Capita però che anche dalle piccole realtà arrivino
spunti interessanti, soprattutto da quelle che
realizzano prevalentemente prodotti su misura
o da quelle che colgono il cambio di paradigma
che vive il settore”.
Chi si dice ottimista rispetto alle sorti
dell’insegnamento dell’illuminotecnica in ambito
universitario è Laura Bellia, docente al
dipartimento di Ingegneria industriale
all’università di Napoli.
“Nonostante tutto, vale a dire nonostante
la marginalità della nostra materia all’interno
dei corsi di laurea universitaria e della troppa
improvvisazione esistente sul campo da parte
di tecnici poco formati, sono ottimista.

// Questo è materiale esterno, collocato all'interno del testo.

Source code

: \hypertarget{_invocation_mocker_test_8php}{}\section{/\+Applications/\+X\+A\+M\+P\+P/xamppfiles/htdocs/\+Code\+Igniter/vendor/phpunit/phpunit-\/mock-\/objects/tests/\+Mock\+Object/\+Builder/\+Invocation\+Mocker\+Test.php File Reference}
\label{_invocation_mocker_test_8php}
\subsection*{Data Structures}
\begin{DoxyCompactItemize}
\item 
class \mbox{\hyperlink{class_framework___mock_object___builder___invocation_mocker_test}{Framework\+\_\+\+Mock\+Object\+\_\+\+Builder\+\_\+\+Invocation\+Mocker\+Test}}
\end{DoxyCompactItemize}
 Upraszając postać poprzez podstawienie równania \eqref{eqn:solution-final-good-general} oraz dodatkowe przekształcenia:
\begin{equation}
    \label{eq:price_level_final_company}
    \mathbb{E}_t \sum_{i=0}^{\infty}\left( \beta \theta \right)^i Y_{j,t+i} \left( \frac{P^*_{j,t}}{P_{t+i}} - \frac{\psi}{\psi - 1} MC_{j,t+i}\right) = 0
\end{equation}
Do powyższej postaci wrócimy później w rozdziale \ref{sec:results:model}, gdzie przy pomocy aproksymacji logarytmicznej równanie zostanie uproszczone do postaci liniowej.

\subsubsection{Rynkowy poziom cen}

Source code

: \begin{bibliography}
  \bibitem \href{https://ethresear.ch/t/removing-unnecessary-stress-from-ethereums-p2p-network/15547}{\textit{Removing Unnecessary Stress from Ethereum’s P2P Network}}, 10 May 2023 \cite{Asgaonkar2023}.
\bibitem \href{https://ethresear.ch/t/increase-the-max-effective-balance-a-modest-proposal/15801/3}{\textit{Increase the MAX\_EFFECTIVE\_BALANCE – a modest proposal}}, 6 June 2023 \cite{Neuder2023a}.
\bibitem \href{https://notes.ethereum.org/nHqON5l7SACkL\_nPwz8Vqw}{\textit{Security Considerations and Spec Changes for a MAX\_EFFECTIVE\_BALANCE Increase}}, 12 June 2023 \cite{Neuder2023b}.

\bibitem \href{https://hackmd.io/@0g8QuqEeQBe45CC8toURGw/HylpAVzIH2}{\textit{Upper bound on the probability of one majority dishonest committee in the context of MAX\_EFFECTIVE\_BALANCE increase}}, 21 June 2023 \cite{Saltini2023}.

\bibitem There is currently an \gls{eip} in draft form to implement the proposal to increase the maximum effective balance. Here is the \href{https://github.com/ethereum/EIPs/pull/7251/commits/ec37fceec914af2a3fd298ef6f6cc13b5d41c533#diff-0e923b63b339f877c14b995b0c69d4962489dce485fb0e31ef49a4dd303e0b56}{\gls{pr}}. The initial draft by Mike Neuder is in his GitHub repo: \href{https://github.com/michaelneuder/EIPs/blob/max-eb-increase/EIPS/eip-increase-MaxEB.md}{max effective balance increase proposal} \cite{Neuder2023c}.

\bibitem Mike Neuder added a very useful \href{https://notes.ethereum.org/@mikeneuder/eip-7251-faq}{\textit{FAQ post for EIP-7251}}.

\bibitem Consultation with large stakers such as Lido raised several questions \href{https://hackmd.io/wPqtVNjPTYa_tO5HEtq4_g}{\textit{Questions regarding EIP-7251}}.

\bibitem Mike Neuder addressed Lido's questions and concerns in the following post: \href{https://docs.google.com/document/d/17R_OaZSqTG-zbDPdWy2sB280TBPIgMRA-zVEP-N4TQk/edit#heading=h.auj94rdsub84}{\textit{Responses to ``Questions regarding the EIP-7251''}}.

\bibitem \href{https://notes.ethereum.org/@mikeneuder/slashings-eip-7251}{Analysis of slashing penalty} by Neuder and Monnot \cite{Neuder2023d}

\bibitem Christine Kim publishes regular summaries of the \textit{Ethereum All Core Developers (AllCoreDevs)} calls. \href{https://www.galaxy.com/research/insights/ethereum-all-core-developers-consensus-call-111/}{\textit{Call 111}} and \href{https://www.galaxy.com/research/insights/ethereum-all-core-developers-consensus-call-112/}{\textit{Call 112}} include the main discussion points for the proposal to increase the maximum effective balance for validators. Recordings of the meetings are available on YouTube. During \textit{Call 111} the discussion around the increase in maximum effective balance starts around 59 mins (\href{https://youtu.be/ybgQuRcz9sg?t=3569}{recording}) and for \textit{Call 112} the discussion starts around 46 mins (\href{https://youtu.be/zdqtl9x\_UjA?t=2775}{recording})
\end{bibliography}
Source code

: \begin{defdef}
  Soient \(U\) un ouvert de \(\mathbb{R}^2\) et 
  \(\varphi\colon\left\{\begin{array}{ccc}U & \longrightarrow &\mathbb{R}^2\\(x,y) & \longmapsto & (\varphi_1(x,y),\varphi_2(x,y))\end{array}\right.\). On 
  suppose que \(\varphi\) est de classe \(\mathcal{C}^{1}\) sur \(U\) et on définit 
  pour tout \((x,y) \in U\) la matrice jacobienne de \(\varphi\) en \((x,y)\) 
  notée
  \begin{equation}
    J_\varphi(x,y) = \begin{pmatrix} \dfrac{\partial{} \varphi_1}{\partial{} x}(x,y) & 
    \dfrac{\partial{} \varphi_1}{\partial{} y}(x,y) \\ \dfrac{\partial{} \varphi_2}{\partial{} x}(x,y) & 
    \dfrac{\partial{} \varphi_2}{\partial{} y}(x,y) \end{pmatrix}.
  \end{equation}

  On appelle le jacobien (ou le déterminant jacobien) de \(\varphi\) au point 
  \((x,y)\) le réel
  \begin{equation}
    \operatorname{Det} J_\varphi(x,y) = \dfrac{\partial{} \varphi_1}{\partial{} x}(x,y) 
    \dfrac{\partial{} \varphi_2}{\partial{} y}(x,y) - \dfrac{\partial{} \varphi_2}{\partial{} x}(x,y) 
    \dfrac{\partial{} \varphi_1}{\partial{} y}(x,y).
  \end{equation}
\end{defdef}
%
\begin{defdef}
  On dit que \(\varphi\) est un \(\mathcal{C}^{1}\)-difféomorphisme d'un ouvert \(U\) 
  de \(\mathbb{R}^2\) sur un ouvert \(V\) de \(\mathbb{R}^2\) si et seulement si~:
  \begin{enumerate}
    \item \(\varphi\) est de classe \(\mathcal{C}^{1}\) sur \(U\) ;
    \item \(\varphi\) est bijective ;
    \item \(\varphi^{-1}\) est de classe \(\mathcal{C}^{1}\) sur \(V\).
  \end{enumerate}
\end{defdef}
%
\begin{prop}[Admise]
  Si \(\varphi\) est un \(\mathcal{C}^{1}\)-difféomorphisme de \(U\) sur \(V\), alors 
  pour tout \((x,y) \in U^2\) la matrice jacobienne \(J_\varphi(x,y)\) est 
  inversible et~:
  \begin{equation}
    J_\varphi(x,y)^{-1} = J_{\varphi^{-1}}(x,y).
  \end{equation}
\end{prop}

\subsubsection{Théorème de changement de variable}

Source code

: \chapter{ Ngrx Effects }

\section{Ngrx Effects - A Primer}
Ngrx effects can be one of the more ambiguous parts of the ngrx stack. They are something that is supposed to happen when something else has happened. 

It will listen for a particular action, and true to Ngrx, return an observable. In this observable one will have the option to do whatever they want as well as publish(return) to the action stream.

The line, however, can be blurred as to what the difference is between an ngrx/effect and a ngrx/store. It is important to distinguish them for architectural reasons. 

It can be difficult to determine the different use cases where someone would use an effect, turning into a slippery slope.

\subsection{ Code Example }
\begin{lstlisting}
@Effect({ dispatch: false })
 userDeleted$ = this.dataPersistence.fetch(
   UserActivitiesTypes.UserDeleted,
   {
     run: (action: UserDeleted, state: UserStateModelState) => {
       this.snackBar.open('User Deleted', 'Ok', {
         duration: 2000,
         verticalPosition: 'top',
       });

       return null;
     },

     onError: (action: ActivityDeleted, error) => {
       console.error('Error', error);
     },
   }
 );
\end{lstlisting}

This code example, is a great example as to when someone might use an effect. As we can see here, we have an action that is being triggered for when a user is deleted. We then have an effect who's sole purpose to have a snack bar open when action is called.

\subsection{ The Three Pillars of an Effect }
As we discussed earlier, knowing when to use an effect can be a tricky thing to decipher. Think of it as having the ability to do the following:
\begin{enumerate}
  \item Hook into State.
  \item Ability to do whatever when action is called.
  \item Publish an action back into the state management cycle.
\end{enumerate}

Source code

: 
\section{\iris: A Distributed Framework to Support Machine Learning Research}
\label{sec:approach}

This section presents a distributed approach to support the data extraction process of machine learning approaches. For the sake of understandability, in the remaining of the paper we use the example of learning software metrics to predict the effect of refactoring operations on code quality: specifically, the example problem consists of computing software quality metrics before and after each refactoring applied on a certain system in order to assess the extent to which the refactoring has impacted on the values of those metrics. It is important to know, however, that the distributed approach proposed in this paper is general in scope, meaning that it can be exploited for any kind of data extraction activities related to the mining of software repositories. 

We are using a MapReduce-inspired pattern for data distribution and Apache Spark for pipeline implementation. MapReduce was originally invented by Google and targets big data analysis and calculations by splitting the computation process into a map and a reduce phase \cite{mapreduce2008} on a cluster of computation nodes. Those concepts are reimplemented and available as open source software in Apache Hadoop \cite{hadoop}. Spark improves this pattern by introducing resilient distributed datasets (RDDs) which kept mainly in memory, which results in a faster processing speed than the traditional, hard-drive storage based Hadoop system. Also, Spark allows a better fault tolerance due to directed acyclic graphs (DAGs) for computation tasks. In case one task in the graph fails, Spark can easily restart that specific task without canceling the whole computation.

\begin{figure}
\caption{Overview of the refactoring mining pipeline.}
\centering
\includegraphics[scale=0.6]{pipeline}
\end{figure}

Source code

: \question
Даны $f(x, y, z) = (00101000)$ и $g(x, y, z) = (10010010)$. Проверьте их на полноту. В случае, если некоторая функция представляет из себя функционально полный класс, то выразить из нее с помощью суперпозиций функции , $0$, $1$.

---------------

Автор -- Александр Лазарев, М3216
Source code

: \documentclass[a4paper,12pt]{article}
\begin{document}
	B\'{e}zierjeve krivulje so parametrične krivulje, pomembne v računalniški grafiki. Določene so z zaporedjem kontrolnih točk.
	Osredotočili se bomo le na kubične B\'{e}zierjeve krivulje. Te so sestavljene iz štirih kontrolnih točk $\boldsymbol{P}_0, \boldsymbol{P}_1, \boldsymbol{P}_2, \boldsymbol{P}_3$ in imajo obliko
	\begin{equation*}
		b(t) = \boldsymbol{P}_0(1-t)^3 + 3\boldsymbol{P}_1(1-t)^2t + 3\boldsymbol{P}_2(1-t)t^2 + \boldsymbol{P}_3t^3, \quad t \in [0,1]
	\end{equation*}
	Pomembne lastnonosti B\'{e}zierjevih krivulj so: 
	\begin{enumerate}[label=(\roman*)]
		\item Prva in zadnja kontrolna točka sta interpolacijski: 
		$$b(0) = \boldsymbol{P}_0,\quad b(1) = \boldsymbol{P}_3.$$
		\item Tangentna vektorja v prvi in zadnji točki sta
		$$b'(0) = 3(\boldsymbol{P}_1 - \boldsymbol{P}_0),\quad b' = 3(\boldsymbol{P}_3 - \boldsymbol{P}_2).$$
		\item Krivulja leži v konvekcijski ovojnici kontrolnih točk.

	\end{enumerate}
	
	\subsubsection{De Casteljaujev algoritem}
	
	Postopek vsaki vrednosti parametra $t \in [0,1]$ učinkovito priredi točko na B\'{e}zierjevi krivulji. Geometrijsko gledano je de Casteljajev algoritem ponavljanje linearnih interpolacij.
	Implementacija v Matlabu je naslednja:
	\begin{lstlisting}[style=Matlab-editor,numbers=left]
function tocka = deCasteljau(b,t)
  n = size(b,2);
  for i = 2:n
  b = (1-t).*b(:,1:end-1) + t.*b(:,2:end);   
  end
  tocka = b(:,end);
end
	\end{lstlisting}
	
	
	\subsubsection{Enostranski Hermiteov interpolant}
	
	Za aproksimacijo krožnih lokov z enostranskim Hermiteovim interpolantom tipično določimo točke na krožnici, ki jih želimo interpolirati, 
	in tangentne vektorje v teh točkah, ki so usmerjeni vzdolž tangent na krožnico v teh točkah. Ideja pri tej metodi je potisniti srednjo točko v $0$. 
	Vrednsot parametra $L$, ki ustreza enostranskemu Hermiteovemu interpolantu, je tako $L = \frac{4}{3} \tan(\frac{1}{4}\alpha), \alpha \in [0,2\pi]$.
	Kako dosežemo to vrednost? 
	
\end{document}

Perché
vedo che nel mondo delle università si sta
cominciando a fare rete, a fare sistema, anche
grazie al lavoro di Aidi (Bellia è responsabile
tecnico- scientifico dell’associazione, nda)”.
Effettivamente, l’insegnamento
dell’illuminotecnica nelle università italiane,
tranne rare eccezioni, è troppo spesso confinato
all’interno di altre discipline, come la Fisica
tecnica ambientale, dove spesso la
climatizzazione e il risparmio energetico sono
Francesco Leccese
Università di Pisa
le materie che la fanno da padrone.
“È vero, l’illuminotecnica è vissuta come
marginale – continua l’architetto –, e il peso
specifico del suo insegnamento dipende
soprattutto dalla sensibilità e dalla formazione
dei singoli docenti. Tra l’altro, così facendo,
si rischia di non cogliere gli elementi di
innovazione tecnologica che sempre più spesso
accompagnano la nostra disciplina”.
Cosa fare allora, se modifiche all’ordinamento
universitario non sono all’orizzonte?
“Penso che dovremmo impegnarci
maggiormente a mettere in circolo le nostre
conoscenze e i nostri saperi – prosegue la
docente napoletana. Anche perché la mancanza
di una cultura tecnica specifica non è un
problema dei soli addetti ai lavori, ma è un
tema che ha ripercussioni concrete nelle opere
che vengono realizzate. E questo vale anche
per tutti coloro i quali – tecnici della pubblica
amministrazione, produttori, installatori,
costruttori – entrano nel ciclo della produzione
edilizia. Infine, qui da noi, a differenza
di quanto avviene all’estero, manca
il riconoscimento della professione
di progettista della luce”.
Un altro tema riguarda la mancanza di un
tessuto produttivo uniforme a livello nazionale.
“Certo – conclude Bellia –, è un problema vero,
difficile da risolvere. Se alcune realtà come
Torino e Milano possono vantare un tessuto
imprenditoriale di riferimento sviluppato,
non è così dappertutto, nel Sud del Paese
in particolare”.
Ultima questione. La mancanza di una cultura,
ampia e diffusa, della luce e della sua
importanza.“Credo che occorra trovare le forme
giuste di divulgazione all’opinione pubblica
dell’importanza della luce – conclude Bellia.
Forse serve riproporre quanto fatto in passato
da Enea sui temi del risparmio energetico”.